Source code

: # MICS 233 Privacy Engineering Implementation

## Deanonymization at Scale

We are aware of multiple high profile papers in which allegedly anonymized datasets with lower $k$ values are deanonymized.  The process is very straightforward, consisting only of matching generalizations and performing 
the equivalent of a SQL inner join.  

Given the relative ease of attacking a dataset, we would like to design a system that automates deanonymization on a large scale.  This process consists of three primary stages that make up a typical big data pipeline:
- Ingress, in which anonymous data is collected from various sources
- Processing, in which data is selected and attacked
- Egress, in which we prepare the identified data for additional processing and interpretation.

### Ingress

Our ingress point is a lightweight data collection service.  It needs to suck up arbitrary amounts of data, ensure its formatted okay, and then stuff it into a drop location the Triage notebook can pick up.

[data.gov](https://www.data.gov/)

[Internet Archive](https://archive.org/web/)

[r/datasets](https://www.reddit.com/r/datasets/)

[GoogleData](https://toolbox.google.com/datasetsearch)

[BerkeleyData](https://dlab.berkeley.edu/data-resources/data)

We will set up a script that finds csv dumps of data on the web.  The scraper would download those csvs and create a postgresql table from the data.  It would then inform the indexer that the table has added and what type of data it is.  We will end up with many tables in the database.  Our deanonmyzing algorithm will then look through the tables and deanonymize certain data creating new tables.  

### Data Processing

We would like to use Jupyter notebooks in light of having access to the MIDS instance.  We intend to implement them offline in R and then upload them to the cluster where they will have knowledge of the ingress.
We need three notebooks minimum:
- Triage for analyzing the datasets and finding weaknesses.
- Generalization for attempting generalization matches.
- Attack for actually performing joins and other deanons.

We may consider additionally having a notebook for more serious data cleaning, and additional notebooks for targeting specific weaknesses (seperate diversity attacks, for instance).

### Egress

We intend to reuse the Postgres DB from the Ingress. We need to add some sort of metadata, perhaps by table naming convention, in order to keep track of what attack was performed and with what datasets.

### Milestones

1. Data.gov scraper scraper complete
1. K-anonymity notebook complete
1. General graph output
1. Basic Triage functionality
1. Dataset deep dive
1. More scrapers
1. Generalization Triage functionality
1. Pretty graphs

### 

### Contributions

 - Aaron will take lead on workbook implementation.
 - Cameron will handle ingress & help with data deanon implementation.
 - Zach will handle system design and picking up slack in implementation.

---+---

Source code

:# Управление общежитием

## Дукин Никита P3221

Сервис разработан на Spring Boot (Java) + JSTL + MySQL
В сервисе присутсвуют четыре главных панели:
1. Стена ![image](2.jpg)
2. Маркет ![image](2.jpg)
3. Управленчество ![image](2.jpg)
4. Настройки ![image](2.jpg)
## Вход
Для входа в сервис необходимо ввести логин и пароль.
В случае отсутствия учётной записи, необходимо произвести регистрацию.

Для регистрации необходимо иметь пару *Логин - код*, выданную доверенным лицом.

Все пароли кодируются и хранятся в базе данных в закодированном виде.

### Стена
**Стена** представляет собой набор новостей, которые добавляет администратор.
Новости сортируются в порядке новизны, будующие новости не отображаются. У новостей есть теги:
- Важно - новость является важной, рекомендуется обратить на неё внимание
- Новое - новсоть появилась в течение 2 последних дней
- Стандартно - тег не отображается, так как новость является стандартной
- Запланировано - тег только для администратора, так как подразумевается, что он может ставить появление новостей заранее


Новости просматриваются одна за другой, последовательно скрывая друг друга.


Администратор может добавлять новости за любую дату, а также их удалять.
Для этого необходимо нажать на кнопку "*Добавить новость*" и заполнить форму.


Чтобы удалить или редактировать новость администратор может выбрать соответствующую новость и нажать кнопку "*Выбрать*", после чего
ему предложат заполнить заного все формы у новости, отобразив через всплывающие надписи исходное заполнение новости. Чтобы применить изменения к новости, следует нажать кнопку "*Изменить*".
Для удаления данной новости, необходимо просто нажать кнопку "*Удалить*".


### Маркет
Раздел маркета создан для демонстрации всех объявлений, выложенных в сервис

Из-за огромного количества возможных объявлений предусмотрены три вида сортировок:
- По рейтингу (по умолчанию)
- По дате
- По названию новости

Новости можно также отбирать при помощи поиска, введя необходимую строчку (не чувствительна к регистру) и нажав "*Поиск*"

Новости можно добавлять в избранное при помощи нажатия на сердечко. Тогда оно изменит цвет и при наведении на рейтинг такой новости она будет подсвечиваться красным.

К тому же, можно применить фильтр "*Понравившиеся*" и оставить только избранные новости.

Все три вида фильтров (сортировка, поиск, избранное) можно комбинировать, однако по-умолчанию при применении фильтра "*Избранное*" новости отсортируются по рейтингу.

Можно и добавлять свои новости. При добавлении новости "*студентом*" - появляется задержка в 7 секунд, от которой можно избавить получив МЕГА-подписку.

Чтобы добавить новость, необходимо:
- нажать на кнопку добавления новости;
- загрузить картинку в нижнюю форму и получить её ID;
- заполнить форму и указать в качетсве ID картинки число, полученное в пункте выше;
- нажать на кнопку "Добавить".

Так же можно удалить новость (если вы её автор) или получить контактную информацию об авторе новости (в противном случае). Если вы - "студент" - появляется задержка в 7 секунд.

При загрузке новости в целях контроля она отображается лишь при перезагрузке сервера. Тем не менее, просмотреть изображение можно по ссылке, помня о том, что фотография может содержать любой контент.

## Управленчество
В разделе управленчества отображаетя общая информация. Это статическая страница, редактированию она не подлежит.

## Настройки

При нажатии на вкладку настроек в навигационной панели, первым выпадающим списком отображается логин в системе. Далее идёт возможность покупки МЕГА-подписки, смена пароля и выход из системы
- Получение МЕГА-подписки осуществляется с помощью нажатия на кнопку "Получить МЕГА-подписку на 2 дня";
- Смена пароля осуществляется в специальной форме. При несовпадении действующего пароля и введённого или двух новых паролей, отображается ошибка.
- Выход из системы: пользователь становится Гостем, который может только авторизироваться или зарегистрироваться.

---+---

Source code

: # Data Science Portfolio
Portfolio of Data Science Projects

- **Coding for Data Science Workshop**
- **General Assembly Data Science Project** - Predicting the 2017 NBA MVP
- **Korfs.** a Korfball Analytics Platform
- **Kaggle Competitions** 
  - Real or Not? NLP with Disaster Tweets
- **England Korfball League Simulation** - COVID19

---+---

Exercise directions:
Write out exactly the lines above from the line with "- Aaron will" through the line with "- Zach will", both of them included, and leave out all other lines.

Reply to the task:
 - Aaron will take lead on workbook implementation.
 - Cameron will handle ingress & help with data deanon implementation.
 - Zach will handle system design and picking up slack in implementation.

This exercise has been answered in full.